Each Redis data pod runs an instance reconciler that watches the RedisCluster CR from inside the pod. This enables live configuration updates without pod restarts. Controller Name: instance-reconciler Reconciliation Trigger: Any change to the RedisCluster resource

Reconciliation Steps

The reconciler executes these steps in order on every reconciliation:

1. Fencing Check

Source: internal/instance-manager/reconciler/reconciler.go:96-102 Behavior:
  • Reads redis.io/fencedInstances annotation
  • Parses JSON array of fenced pod names
  • If current pod is in the list:
    • Logs: Pod is fenced, stopping redis-server
    • Sends SIGINT to redis-server process
    • Skips all remaining steps
    • Returns immediately
Purpose: Implements operator-controlled fencing for split-brain prevention.

2. Role Reconciliation

Source: internal/instance-manager/reconciler/reconciler.go:104-108 Behavior: The reconciler ensures the instance has the correct replication role based on status.currentPrimary and spec.replicaMode.

Replica Mode Enabled

If spec.replicaMode.enabled=true:
  1. Extract external source from spec.replicaMode.source.host and spec.replicaMode.source.port (default: 6379)
  2. If spec.replicaMode.promote=true and status.currentPrimary == POD_NAME:
    • Issue REPLICAOF NO ONE to promote out of replica mode
    • Record event: ReplicaModePromoteRequested
  3. Otherwise:
    • Issue REPLICAOF <source.host> <source.port> if not already replicating from that source
    • Record event: ReplicaModeSourceUpdated

Standard Mode

If spec.replicaMode.enabled=false or not set:
  1. Determine expected role:
    • isPrimary = (status.currentPrimary == POD_NAME)
  2. Query Redis INFO replication for actual role
  3. Compare expected vs actual:
Case: Should be primary but is replica
  • Issue REPLICAOF NO ONE
  • Record event: PromotedToPrimary
Case: Should be replica but is primary
  • Resolve primary pod IP via Kubernetes API
  • Issue REPLICAOF <primary-ip> 6379
  • Record event: DemotedToReplica
Case: Is replica but wrong upstream
  • Query current master host/port from INFO replication
  • If not matching expected primary IP:
    • Resolve primary pod IP
    • Issue REPLICAOF <primary-ip> 6379
    • Record event: ReplicaReconfigured

3. Config Reconciliation

Source: internal/instance-manager/reconciler/reconciler.go:110-116 Behavior:
  • Iterate over spec.redis map
  • Skip parameters requiring restart: bind, port, tls-port, unixsocket, databases
  • For each live-reloadable parameter:
    • Issue CONFIG SET <key> <value>
  • Record event: ConfigReloaded (only if spec.redis is non-empty)
Restart-Required Parameters: These are applied at pod startup but not live-reloaded:
  • bind
  • port
  • tls-port
  • unixsocket
  • databases
Live-Reloadable Examples:
  • maxmemory
  • maxmemory-policy
  • tcp-keepalive
  • timeout
  • save

4. Secret Reconciliation

Source: internal/instance-manager/reconciler/reconciler.go:118-122 Behavior: Reads secrets from projected volume mounts at /projected/<secret-name>/<key> and applies changes via Redis commands.

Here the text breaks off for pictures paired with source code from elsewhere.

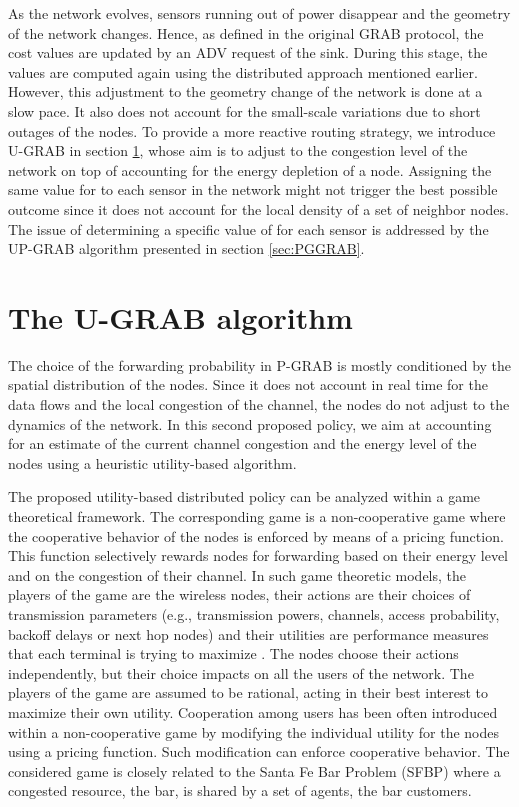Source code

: \documentclass[journal, peerreview, onecolumn, draftcls]{IEEEtran}
\begin{document}
As the network evolves, sensors running out of power disappear and the geometry of the network changes. Hence, as defined in the original GRAB protocol, the cost values are updated by an ADV request of the sink. During this stage, the  values are computed again using the distributed approach mentioned earlier. However, this adjustment to the geometry change of the network is done at a slow pace. It also does not account for the small-scale variations due to short outages of the nodes. To provide a more reactive routing strategy, we introduce U-GRAB in section \ref{sec:GGRAB}, whose aim is to adjust to the congestion level of the network on top of accounting for the energy depletion of a node.
Assigning the same value for  to each sensor in the network might not trigger the best possible outcome since it does not account for the local density of a set of neighbor nodes. The issue of determining a specific value of  for each sensor is addressed by the UP-GRAB algorithm presented in section \ref{sec:PGGRAB}.

\section{The U-GRAB algorithm}\label{sec:GGRAB}

The choice of the forwarding probability in P-GRAB is mostly conditioned by the spatial distribution of the nodes. Since it does not account in real time for the data flows and the local congestion of the channel, the nodes do not adjust to the dynamics of the network. In this second proposed policy, we aim at accounting for an estimate of the current channel congestion and the energy level of the nodes using a heuristic utility-based algorithm.

The proposed utility-based distributed policy can be analyzed within a game theoretical framework. The corresponding game is a non-cooperative game where the cooperative behavior of the nodes is enforced by means of a pricing function. This function selectively rewards nodes for forwarding based on their energy level and on the congestion of their channel. In such game theoretic models, the players of the game are the wireless nodes, their actions are their choices of transmission parameters (e.g., transmission powers, channels, access probability, backoff delays or next hop nodes) and their utilities are performance measures that each terminal is trying to maximize \cite{comaniciu07}. The nodes choose their actions independently, but their choice impacts on all the users of the network. The players of the game are assumed to be rational, acting in their best interest to maximize their own utility.
Cooperation among users has been often introduced within a non-cooperative game by modifying the individual utility for the nodes using a pricing function. Such modification can enforce cooperative behavior.
The considered game is closely related to the Santa Fe Bar Problem (SFBP)\cite{mishra} where a congested resource, the bar, is shared by a set of agents, the bar customers.
\end{document}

Auth Secret (spec.authSecret)

  1. Read password from /projected/<authSecret.name>/password
  2. Issue CONFIG SET requirepass <password>
  3. Issue CONFIG SET masterauth <password>
  4. Store password for replica mode auth override (see below)

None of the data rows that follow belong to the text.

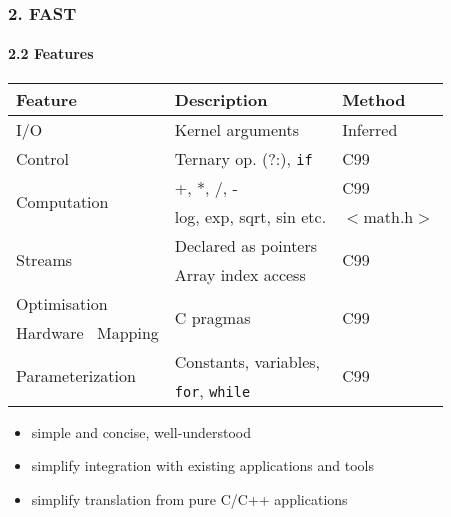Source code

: \begin{frame}
  \frametitle{2. FAST}
  \framesubtitle{2.2 Features}

  {\footnotesize
    \begin{table}[!h]
      \centering
      \renewcommand{\arraystretch}{1.1}
      \begin{tabular}{p{}|p{}|p{}}
        \hline
        \bf{Feature}                        & \bf{Description}              & \bf{Method}          \\
        \hline\hline
        I/O                               & Kernel arguments              & Inferred             \\
        \hline
        Control                           & Ternary op. (?:), \texttt{if} & C99                  \\
        \hline
        \multirow{2}{*}{Computation}        & +, *, /, -                    & C99                  \\
        & log, exp, sqrt, sin etc.      & $<$math.h$>$         \\
        \hline
        \multirow{2}{*}{Streams}          & Declared as pointers          & \multirow{2}{*}{C99} \\
        & Array index access     &                      \\
        \hline
        Optimisation                      & \multirow{2}{*}{C pragmas}    & \multirow{2}{*}{C99} \\
        Hardware \  Mapping               &                               &                      \\
        \hline
        \multirow{2}{*}{Parameterization} & Constants, variables,         & \multirow{2}{*}{C99} \\
        & \texttt{for}, \texttt{while}  &                      \\
      \end{tabular}
    \end{table}
  }
  \begin{itemize}
  \item simple and concise, well-understood
  \item simplify integration with existing applications and tools
  \item simplify translation from pure C/C++ applications
  \end{itemize}
\end{frame}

ACL Config Secret (spec.aclConfigSecret)

  1. Read ACL rules from /projected/<aclConfigSecret.name>/acl
  2. Write to /data/users.acl (path configurable via REDIS_OPERATOR_ACL_FILE_PATH)
  3. Issue ACL LOAD command

Replica Mode Auth Override

If spec.replicaMode.enabled=true and spec.replicaMode.source.authSecretName is set:
  1. Read upstream password from /projected/<authSecretName>/password
  2. Issue CONFIG SET masterauth <upstream-password>
  3. This overrides the local auth password for upstream replication
Otherwise, if not in replica mode:
  • Clear stale upstream auth: CONFIG SET masterauth ""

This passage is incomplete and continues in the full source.